Macrophage Infiltration to the Adipose Tissue

In human obesity, infiltration of fat by macrophages has been reported [29, 30]. However, the contribution of fat tissue macrophages to the pathophysiology of human obesity and its related morbidities is still largely unknown.

An intriguing question is whether macrophage infiltration can be linked to the increased “pathogenicity” of intra-abdominal compared with SC fat. Several indirect lines of evidence exist for increased macrophage infiltration into OM fat [31]. Recently, macrophage infiltration into OM, but not SC, fat was shown to be associated with clinical parameters of obesity comorbidity, as well as with the severity of histologic changes in liver biopsies [32]. Harman-Boehm et al. [25] found that preferential macrophage infiltration into OM fat is a general phenomenon exaggerated by central obesity, potentially linking central adiposity with increased risk of diabetes and coronary heart disease.

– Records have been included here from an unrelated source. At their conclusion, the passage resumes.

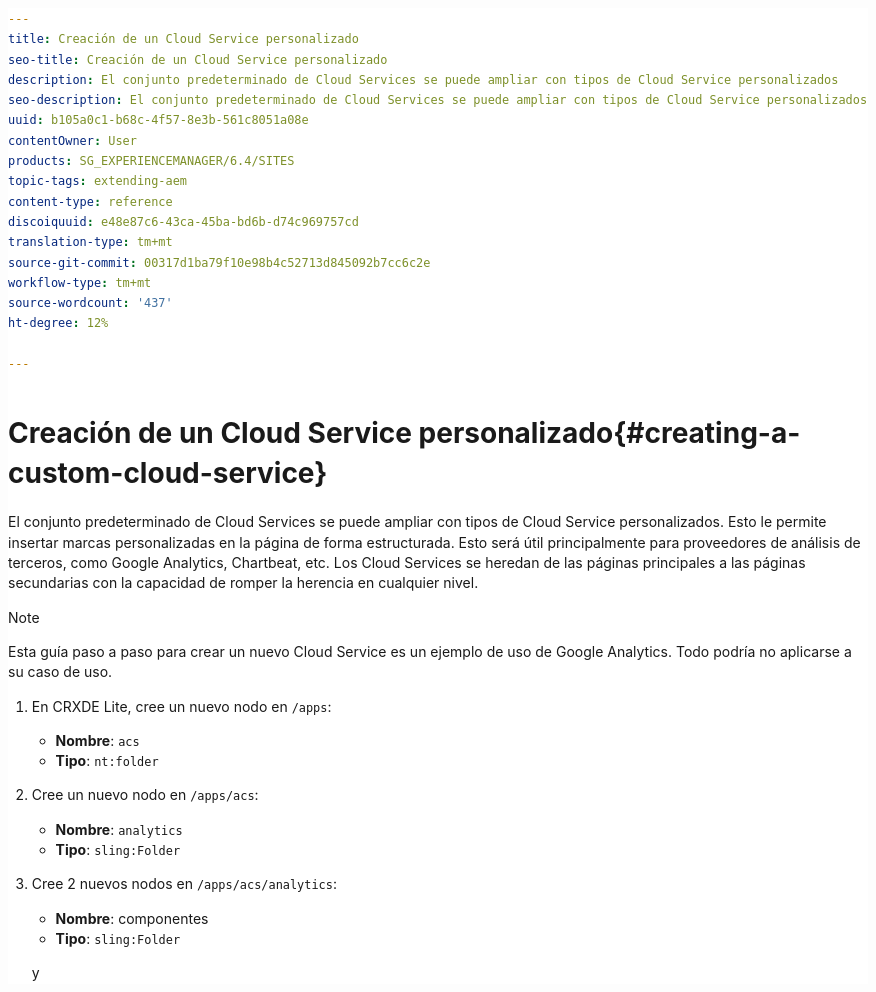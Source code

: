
 ```yaml
---
title: Creación de un Cloud Service personalizado
seo-title: Creación de un Cloud Service personalizado
description: El conjunto predeterminado de Cloud Services se puede ampliar con tipos de Cloud Service personalizados
seo-description: El conjunto predeterminado de Cloud Services se puede ampliar con tipos de Cloud Service personalizados
uuid: b105a0c1-b68c-4f57-8e3b-561c8051a08e
contentOwner: User
products: SG_EXPERIENCEMANAGER/6.4/SITES
topic-tags: extending-aem
content-type: reference
discoiquuid: e48e87c6-43ca-45ba-bd6b-d74c969757cd
translation-type: tm+mt
source-git-commit: 00317d1ba79f10e98b4c52713d845092b7cc6c2e
workflow-type: tm+mt
source-wordcount: '437'
ht-degree: 12%

---
```



# Creación de un Cloud Service personalizado{#creating-a-custom-cloud-service}

El conjunto predeterminado de Cloud Services se puede ampliar con tipos de Cloud Service personalizados. Esto le permite insertar marcas personalizadas en la página de forma estructurada. Esto será útil principalmente para proveedores de análisis de terceros, como Google Analytics, Chartbeat, etc. Los Cloud Services se heredan de las páginas principales a las páginas secundarias con la capacidad de romper la herencia en cualquier nivel.

>[!NOTE]
>
>Esta guía paso a paso para crear un nuevo Cloud Service es un ejemplo de uso de Google Analytics. Todo podría no aplicarse a su caso de uso.

1. En CRXDE Lite, cree un nuevo nodo en `/apps`:

   * **Nombre**: `acs`
   * **Tipo**: `nt:folder`

1. Cree un nuevo nodo en `/apps/acs`:

   * **Nombre**: `analytics`
   * **Tipo**: `sling:Folder`

1. Cree 2 nuevos nodos en `/apps/acs/analytics`:

   * **Nombre**: componentes
   * **Tipo**: `sling:Folder`

   y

The association between the macrophage infiltration to the OM adipose tissue and the stress signaling pathway was recently established [27••]. In a study confirming the activated ASK1-MKK4-p38 MAPK/JNK stress signaling pathway, Bluher et al. [27••] reported that the stress signaling pathway in human OM fat tissue may link increased intra-abdominal fat mass and OM macrophage infiltration to impaired whole-body insulin sensitivity. Still, there are no data regarding macrophage infiltration into fat tissue, as well as the expression of proteins and cytokines in OM versus SC fat of pregnant women.

Conclusions

GDM is a significant and growing problem worldwide. Although traditionally deemed not as dangerous for the developing fetus as pregestational diabetes, we now know that GDM has serious, long-term consequences for both baby and mother.

The recent advances in understanding GDM pathophysiology involve the detection of the major role the adipose tissue plays, especially the intra-abdominal OM fat. Obesity imposes stress on this metabolically active tissue, altering its function, and the end point is glucose intolerance, GDM, and type 2 diabetes mellitus. The vast advance in our understanding obesity pathophysiology cannot be directly extrapolated to insulin resistance during pregnancy or GDM because the pathophysiology of the two is not necessarily identical. Therefore, further investigation of the GDM pathophysiology is warranted, parallel to the studies of insulin resistance occurring outside of pregnancy.

The glucose intolerance continuum is a central concept in the diagnosis and treatment of GDM. Our limited understanding of GDM pathophysiology contributes to the controversies regarding GDM diagnosis and treatment.